- [WHAT THE TASK ASKS]: Go through the entries and set each one down exactly.

- [ENTRIES SHOWN]:
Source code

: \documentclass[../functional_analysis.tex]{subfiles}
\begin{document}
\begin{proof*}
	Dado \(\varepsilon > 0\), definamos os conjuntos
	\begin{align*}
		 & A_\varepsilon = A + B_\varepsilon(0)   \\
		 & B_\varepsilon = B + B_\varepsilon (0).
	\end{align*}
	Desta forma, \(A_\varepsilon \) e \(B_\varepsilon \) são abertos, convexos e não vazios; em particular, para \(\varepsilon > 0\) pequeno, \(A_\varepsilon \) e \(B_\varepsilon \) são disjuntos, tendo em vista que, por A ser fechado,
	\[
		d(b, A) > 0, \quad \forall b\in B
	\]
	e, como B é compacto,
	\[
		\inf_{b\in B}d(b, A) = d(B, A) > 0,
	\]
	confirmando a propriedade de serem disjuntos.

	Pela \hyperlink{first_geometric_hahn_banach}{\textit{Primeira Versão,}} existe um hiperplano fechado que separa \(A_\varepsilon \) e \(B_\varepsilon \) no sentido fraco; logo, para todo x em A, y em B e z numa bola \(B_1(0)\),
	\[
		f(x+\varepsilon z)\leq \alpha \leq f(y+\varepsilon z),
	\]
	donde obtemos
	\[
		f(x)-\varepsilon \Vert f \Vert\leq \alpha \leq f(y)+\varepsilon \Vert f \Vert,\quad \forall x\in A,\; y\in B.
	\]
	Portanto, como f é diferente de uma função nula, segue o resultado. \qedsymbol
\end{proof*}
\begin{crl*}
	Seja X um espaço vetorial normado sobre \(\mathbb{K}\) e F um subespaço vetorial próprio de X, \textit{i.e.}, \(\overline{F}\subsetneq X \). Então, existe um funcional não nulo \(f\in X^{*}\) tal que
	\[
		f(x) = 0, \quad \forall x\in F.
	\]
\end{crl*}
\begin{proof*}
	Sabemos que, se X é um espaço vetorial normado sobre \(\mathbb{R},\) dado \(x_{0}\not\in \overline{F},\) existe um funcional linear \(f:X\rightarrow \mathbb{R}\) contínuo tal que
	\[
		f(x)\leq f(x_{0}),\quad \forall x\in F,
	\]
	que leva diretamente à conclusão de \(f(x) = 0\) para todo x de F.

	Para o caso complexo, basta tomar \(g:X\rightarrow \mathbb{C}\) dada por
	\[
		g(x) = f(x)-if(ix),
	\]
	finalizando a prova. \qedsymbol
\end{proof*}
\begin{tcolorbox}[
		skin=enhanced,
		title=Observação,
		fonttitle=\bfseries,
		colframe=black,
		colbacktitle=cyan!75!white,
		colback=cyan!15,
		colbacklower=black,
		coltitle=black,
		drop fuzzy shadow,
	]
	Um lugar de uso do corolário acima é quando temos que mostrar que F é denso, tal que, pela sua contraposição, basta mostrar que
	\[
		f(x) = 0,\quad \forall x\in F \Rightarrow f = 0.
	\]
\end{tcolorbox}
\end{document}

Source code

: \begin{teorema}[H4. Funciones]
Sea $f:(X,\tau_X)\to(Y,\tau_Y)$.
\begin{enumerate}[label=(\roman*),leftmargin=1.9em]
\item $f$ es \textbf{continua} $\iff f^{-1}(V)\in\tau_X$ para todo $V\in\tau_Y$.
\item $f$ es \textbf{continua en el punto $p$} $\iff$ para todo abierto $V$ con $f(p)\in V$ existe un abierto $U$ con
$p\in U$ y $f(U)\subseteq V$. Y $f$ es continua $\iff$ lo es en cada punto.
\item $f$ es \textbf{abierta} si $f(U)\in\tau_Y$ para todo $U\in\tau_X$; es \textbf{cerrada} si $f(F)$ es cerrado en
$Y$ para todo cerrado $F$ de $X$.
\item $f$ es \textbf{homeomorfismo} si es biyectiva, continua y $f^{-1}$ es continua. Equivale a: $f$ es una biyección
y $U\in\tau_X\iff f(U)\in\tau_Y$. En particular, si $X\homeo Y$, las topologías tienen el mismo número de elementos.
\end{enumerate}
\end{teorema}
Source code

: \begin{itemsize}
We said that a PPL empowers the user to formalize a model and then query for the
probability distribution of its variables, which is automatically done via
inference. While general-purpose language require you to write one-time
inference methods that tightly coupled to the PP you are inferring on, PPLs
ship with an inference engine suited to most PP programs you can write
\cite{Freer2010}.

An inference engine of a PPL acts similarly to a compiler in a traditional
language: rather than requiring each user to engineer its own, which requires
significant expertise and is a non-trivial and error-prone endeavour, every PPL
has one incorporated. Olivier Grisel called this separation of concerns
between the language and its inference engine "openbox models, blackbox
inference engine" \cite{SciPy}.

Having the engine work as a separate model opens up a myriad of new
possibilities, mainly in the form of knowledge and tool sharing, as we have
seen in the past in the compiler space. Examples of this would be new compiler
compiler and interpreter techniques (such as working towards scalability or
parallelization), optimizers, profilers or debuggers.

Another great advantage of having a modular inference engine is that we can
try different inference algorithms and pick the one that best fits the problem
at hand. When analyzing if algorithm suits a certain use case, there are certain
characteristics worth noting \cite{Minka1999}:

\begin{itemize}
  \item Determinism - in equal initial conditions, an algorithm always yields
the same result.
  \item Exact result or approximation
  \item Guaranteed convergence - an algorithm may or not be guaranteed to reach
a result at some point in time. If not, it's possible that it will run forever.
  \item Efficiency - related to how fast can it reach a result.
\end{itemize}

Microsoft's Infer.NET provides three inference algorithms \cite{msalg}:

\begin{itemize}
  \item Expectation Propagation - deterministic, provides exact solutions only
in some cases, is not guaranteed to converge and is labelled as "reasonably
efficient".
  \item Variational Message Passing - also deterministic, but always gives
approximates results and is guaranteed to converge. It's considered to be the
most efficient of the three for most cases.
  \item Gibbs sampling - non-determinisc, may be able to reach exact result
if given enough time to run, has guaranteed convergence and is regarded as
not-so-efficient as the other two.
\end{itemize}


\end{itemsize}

- [SOLUTION TO THIS TASK]:
Source code

: \documentclass[../functional_analysis.tex]{subfiles}
\begin{document}
\begin{proof*}
	Dado \(\varepsilon > 0\), definamos os conjuntos
	\begin{align*}
		 & A_\varepsilon = A + B_\varepsilon(0)   \\
		 & B_\varepsilon = B + B_\varepsilon (0).
	\end{align*}
	Desta forma, \(A_\varepsilon \) e \(B_\varepsilon \) são abertos, convexos e não vazios; em particular, para \(\varepsilon > 0\) pequeno, \(A_\varepsilon \) e \(B_\varepsilon \) são disjuntos, tendo em vista que, por A ser fechado,
	\[
		d(b, A) > 0, \quad \forall b\in B
	\]
	e, como B é compacto,
	\[
		\inf_{b\in B}d(b, A) = d(B, A) > 0,
	\]
	confirmando a propriedade de serem disjuntos.

	Pela \hyperlink{first_geometric_hahn_banach}{\textit{Primeira Versão,}} existe um hiperplano fechado que separa \(A_\varepsilon \) e \(B_\varepsilon \) no sentido fraco; logo, para todo x em A, y em B e z numa bola \(B_1(0)\),
	\[
		f(x+\varepsilon z)\leq \alpha \leq f(y+\varepsilon z),
	\]
	donde obtemos
	\[
		f(x)-\varepsilon \Vert f \Vert\leq \alpha \leq f(y)+\varepsilon \Vert f \Vert,\quad \forall x\in A,\; y\in B.
	\]
	Portanto, como f é diferente de uma função nula, segue o resultado. \qedsymbol
\end{proof*}
\begin{crl*}
	Seja X um espaço vetorial normado sobre \(\mathbb{K}\) e F um subespaço vetorial próprio de X, \textit{i.e.}, \(\overline{F}\subsetneq X \). Então, existe um funcional não nulo \(f\in X^{*}\) tal que
	\[
		f(x) = 0, \quad \forall x\in F.
	\]
\end{crl*}
\begin{proof*}
	Sabemos que, se X é um espaço vetorial normado sobre \(\mathbb{R},\) dado \(x_{0}\not\in \overline{F},\) existe um funcional linear \(f:X\rightarrow \mathbb{R}\) contínuo tal que
	\[
		f(x)\leq f(x_{0}),\quad \forall x\in F,
	\]
	que leva diretamente à conclusão de \(f(x) = 0\) para todo x de F.

	Para o caso complexo, basta tomar \(g:X\rightarrow \mathbb{C}\) dada por
	\[
		g(x) = f(x)-if(ix),
	\]
	finalizando a prova. \qedsymbol
\end{proof*}
\begin{tcolorbox}[
		skin=enhanced,
		title=Observação,
		fonttitle=\bfseries,
		colframe=black,
		colbacktitle=cyan!75!white,
		colback=cyan!15,
		colbacklower=black,
		coltitle=black,
		drop fuzzy shadow,
	]
	Um lugar de uso do corolário acima é quando temos que mostrar que F é denso, tal que, pela sua contraposição, basta mostrar que
	\[
		f(x) = 0,\quad \forall x\in F \Rightarrow f = 0.
	\]
\end{tcolorbox}
\end{document}

Source code

: \begin{teorema}[H4. Funciones]
Sea $f:(X,\tau_X)\to(Y,\tau_Y)$.
\begin{enumerate}[label=(\roman*),leftmargin=1.9em]
\item $f$ es \textbf{continua} $\iff f^{-1}(V)\in\tau_X$ para todo $V\in\tau_Y$.
\item $f$ es \textbf{continua en el punto $p$} $\iff$ para todo abierto $V$ con $f(p)\in V$ existe un abierto $U$ con
$p\in U$ y $f(U)\subseteq V$. Y $f$ es continua $\iff$ lo es en cada punto.
\item $f$ es \textbf{abierta} si $f(U)\in\tau_Y$ para todo $U\in\tau_X$; es \textbf{cerrada} si $f(F)$ es cerrado en
$Y$ para todo cerrado $F$ de $X$.
\item $f$ es \textbf{homeomorfismo} si es biyectiva, continua y $f^{-1}$ es continua. Equivale a: $f$ es una biyección
y $U\in\tau_X\iff f(U)\in\tau_Y$. En particular, si $X\homeo Y$, las topologías tienen el mismo número de elementos.
\end{enumerate}
\end{teorema}
Source code

: \begin{itemsize}
We said that a PPL empowers the user to formalize a model and then query for the
probability distribution of its variables, which is automatically done via
inference. While general-purpose language require you to write one-time
inference methods that tightly coupled to the PP you are inferring on, PPLs
ship with an inference engine suited to most PP programs you can write
\cite{Freer2010}.

An inference engine of a PPL acts similarly to a compiler in a traditional
language: rather than requiring each user to engineer its own, which requires
significant expertise and is a non-trivial and error-prone endeavour, every PPL
has one incorporated. Olivier Grisel called this separation of concerns
between the language and its inference engine "openbox models, blackbox
inference engine" \cite{SciPy}.

Having the engine work as a separate model opens up a myriad of new
possibilities, mainly in the form of knowledge and tool sharing, as we have
seen in the past in the compiler space. Examples of this would be new compiler
compiler and interpreter techniques (such as working towards scalability or
parallelization), optimizers, profilers or debuggers.

Another great advantage of having a modular inference engine is that we can
try different inference algorithms and pick the one that best fits the problem
at hand. When analyzing if algorithm suits a certain use case, there are certain
characteristics worth noting \cite{Minka1999}:

\begin{itemize}
  \item Determinism - in equal initial conditions, an algorithm always yields
the same result.
  \item Exact result or approximation
  \item Guaranteed convergence - an algorithm may or not be guaranteed to reach
a result at some point in time. If not, it's possible that it will run forever.
  \item Efficiency - related to how fast can it reach a result.
\end{itemize}

Microsoft's Infer.NET provides three inference algorithms \cite{msalg}:

\begin{itemize}
  \item Expectation Propagation - deterministic, provides exact solutions only
in some cases, is not guaranteed to converge and is labelled as "reasonably
efficient".
  \item Variational Message Passing - also deterministic, but always gives
approximates results and is guaranteed to converge. It's considered to be the
most efficient of the three for most cases.
  \item Gibbs sampling - non-determinisc, may be able to reach exact result
if given enough time to run, has guaranteed convergence and is regarded as
not-so-efficient as the other two.
\end{itemize}


\end{itemsize}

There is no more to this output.